Hotel offers ROH-style holidays

THE MORAVA Hotel in the High Tatras has based part of its hotel business on nostalgia for the former regime. It organises retro holidays in the style of the communist trade unions, while Czechs are the most responsive to this retro style, the Hospodárske Noviny daily wrote on April 10.

THE MORAVA Hotel in the High Tatras has based part of its hotel business on nostalgia for the former regime. It organises retro holidays in the style of the communist trade unions, while Czechs are the most responsive to this retro style, the Hospodárske Noviny daily wrote on April 10.

When Iveta Šestáková rented the Morava Hotel in Tatranská Lomnica nine years ago, she complained that all hotel items like towels, table cloths, glasses and cutlery, were marked with the ROH abbreviation, meaning Revolučné Odborové Hnutie (Revolutionary Trade Unions Movement). But she turned this disadvantage into an advantage, kept the hotel as it was and began to organise, 17 years after the fall of the communist regime, retro holidays with ROH requisites.
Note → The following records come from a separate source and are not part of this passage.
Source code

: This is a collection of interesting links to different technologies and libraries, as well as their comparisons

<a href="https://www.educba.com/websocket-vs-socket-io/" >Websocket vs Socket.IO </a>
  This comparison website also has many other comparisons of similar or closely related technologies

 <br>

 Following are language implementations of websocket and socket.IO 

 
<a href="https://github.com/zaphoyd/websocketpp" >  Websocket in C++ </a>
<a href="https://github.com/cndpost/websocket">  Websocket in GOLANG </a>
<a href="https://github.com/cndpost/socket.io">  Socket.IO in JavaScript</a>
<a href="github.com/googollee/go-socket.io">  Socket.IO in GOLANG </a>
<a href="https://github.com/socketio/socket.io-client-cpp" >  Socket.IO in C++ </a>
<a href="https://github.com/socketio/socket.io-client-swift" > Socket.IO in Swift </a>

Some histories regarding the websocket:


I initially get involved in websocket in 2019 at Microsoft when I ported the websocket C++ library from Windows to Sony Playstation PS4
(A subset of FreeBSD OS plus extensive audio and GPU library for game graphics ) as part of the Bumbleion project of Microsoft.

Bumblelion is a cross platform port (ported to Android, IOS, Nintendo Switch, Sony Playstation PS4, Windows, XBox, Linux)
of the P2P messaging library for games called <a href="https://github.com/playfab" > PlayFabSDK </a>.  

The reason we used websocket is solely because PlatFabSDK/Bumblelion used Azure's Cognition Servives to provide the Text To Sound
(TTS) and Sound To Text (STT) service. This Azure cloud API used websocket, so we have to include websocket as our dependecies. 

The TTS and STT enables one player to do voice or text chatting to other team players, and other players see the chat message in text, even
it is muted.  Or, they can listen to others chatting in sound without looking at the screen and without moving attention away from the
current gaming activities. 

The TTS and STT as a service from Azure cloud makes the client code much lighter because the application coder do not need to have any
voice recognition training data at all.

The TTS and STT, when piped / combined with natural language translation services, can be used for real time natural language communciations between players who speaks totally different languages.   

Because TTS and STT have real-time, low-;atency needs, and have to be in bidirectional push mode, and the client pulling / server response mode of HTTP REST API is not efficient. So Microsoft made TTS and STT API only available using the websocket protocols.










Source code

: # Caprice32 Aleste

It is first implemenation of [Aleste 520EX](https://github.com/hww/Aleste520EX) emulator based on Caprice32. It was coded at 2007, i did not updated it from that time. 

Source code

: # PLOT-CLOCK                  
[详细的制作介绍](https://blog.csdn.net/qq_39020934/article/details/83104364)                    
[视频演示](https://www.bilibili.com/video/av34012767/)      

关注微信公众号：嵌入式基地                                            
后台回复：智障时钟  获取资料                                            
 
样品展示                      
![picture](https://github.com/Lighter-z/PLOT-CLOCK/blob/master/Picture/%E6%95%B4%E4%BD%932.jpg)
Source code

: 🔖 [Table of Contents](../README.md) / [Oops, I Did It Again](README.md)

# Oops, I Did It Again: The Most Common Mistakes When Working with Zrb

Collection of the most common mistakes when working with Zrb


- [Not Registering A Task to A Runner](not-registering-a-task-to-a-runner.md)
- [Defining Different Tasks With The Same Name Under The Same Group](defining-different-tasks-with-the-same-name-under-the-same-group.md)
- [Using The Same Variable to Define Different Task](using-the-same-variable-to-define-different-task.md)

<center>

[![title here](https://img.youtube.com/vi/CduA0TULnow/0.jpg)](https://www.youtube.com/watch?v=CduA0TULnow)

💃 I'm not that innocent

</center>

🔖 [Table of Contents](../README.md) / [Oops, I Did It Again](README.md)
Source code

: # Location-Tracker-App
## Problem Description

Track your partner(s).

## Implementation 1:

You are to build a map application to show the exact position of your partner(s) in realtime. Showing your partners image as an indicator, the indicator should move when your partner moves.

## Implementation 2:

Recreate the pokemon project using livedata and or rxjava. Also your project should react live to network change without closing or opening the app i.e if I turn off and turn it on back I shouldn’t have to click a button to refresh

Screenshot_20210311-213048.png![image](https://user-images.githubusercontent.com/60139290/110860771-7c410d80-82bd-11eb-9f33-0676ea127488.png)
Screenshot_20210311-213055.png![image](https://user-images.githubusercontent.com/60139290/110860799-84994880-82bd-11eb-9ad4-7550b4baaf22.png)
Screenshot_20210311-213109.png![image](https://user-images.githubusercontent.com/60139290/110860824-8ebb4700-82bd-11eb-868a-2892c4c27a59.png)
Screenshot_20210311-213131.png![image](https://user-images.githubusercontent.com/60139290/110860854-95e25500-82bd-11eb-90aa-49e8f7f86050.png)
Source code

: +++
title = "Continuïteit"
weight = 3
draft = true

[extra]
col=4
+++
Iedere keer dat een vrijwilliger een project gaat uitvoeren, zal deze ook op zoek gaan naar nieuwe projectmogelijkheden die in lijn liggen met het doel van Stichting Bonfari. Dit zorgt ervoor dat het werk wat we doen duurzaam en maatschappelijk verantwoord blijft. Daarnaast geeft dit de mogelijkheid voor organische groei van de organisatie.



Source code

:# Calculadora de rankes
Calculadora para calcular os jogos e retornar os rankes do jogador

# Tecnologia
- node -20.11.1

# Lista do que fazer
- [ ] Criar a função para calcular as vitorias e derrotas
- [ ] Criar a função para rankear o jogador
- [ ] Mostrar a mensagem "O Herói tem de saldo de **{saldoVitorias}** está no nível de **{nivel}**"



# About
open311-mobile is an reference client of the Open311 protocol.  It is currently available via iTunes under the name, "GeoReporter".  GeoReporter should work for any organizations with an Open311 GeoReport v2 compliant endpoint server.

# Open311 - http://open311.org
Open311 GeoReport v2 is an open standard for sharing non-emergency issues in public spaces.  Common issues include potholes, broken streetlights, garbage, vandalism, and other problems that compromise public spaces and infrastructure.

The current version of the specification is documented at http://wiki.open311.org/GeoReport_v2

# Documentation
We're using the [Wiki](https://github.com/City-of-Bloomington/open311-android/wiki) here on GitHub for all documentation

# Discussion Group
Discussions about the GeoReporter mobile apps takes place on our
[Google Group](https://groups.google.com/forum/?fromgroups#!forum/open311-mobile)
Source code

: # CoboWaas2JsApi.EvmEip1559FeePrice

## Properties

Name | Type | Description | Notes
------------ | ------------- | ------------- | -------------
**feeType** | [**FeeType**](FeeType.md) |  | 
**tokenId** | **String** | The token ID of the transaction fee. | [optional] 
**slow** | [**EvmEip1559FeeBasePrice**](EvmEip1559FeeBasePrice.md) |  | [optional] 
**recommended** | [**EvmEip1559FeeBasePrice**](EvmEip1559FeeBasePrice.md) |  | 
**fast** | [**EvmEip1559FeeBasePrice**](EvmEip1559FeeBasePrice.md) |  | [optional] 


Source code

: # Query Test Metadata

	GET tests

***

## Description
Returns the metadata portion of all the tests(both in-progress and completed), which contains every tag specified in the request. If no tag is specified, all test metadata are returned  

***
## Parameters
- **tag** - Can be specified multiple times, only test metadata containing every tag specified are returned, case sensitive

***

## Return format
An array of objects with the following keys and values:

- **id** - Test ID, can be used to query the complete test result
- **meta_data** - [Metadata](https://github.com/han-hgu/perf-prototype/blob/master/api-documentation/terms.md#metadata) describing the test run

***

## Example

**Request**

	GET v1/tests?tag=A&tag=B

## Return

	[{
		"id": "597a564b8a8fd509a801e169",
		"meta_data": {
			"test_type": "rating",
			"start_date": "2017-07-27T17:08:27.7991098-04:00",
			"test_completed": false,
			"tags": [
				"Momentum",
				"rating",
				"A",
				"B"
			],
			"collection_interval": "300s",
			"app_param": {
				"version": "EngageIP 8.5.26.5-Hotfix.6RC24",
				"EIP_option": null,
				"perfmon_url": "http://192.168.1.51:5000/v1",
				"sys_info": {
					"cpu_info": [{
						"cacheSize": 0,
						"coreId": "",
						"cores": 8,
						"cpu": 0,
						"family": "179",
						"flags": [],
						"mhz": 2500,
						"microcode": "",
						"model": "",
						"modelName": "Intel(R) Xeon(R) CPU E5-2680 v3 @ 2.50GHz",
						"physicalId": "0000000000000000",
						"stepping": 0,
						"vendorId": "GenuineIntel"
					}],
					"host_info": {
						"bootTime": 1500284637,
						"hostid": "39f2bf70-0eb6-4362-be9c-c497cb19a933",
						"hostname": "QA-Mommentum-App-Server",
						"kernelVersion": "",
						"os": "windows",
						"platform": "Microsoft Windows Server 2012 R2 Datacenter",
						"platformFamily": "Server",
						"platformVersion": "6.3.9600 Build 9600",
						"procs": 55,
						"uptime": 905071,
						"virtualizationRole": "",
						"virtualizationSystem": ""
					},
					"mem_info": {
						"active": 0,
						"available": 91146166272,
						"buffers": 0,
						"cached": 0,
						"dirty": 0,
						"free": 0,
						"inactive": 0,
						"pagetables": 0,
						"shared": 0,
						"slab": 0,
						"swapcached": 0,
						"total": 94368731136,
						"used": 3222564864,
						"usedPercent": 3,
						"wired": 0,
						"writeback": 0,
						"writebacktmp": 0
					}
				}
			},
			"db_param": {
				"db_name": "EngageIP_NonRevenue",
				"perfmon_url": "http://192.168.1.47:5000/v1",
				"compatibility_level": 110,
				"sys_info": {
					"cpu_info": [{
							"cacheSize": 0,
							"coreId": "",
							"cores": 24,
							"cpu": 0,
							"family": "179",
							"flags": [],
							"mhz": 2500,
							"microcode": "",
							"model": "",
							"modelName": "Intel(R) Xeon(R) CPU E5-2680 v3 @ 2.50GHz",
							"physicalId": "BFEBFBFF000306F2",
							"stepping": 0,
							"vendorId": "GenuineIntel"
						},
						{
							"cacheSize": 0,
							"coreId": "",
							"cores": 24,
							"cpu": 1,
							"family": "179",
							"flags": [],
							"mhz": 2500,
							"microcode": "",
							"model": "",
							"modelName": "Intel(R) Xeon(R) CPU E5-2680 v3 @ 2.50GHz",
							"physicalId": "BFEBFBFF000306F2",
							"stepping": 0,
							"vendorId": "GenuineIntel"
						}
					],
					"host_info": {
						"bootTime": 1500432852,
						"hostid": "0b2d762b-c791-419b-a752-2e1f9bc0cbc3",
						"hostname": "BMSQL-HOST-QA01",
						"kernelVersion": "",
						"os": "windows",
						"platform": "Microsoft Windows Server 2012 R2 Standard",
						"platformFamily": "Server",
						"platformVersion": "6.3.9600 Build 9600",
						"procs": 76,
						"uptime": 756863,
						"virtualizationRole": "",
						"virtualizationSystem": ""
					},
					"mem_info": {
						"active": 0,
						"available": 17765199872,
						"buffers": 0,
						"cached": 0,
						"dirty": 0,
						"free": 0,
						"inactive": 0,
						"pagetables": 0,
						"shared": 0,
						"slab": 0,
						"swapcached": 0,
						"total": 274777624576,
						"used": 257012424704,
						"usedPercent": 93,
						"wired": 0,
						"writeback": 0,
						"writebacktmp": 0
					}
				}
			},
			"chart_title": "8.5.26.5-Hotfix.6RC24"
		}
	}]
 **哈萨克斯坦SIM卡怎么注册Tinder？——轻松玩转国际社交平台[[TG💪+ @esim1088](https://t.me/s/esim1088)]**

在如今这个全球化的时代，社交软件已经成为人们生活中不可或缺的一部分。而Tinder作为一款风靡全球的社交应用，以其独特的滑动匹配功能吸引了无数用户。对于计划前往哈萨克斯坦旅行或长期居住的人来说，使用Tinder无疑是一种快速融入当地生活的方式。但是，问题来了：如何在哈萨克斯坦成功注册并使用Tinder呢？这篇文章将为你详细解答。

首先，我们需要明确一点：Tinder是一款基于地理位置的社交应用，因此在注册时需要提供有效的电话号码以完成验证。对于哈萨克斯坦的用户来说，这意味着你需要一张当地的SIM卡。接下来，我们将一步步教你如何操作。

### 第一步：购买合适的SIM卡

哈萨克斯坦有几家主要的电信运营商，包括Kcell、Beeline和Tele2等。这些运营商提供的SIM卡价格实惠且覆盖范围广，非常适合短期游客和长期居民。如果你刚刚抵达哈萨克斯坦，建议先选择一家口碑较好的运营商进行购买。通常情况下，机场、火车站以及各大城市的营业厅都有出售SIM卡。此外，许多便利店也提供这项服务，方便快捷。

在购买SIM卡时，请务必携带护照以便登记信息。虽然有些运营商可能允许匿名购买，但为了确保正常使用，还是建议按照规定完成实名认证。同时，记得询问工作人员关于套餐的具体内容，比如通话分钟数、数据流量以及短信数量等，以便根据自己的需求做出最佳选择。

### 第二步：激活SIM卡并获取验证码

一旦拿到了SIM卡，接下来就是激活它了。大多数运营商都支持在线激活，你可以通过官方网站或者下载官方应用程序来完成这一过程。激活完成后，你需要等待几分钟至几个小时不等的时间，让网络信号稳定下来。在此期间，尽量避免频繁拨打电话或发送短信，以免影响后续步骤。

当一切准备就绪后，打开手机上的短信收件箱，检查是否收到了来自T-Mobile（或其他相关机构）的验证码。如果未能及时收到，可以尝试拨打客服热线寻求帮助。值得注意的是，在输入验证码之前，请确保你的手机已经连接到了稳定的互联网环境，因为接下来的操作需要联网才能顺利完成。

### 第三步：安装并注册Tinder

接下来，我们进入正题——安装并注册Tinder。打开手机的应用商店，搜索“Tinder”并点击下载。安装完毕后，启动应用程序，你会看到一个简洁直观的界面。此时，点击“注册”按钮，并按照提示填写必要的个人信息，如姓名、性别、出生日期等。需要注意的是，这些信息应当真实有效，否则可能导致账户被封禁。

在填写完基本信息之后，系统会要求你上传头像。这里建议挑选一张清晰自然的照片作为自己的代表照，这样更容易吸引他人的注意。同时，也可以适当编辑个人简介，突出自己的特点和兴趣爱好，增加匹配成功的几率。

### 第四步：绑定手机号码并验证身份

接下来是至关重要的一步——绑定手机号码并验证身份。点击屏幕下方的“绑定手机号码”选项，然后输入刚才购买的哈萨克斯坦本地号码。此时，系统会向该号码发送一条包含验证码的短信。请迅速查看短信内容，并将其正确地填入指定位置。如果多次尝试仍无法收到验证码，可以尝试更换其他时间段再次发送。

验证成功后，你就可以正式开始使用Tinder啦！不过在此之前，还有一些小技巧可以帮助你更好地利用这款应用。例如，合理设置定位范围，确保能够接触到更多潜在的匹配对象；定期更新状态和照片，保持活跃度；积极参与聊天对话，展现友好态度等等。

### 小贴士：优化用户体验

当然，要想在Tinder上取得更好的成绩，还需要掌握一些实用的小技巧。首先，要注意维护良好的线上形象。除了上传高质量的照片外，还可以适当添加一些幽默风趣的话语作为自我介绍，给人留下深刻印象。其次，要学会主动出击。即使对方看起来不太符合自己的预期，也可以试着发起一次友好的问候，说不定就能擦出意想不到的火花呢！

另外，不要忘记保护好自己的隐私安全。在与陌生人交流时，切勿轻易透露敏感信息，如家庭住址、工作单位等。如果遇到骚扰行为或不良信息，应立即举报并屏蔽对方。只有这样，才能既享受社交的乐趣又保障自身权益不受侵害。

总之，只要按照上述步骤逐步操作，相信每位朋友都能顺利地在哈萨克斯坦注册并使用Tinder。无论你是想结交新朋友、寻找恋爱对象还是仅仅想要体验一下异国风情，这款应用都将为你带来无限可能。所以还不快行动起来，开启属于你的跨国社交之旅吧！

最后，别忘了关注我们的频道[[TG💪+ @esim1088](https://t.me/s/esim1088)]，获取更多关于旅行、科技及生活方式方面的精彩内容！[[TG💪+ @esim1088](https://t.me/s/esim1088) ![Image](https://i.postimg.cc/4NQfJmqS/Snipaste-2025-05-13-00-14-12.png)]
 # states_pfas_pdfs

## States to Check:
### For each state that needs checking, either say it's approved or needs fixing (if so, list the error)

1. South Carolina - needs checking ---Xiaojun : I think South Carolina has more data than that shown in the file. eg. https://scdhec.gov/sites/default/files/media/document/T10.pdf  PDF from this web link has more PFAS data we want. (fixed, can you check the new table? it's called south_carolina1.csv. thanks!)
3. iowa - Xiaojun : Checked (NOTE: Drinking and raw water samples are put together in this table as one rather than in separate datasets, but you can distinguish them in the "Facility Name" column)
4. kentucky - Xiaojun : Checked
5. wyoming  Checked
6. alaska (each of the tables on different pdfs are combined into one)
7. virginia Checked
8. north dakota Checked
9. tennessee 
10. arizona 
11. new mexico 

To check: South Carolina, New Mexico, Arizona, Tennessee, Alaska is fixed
“Ninety people booked for the first holiday stay [in this style],” she recalled for the daily, adding that now she organises five ROH-style holiday stays year round.

According to Šestáková, another key to the success was the story of the hotel itself. It was exactly this hotel in which the legendary 1955 Czech film Anděl na horách (Angel in the Mountains) about Gustav Anděl (which translates as angel in English) was shot. The programme for holiday-goers is inspired by the film.

“But everybody knows in advance that this is a reenactment,” said Šestáková. “We do not praise the previous regime and its ideology at all.”

Czechs make up as much as 99 percent of the clientele.

“We tried to address also Slovaks, but they did not respond,” said Šestáková. “Czechs like a different kind of fun; they can also make fun, in this way, of themselves.”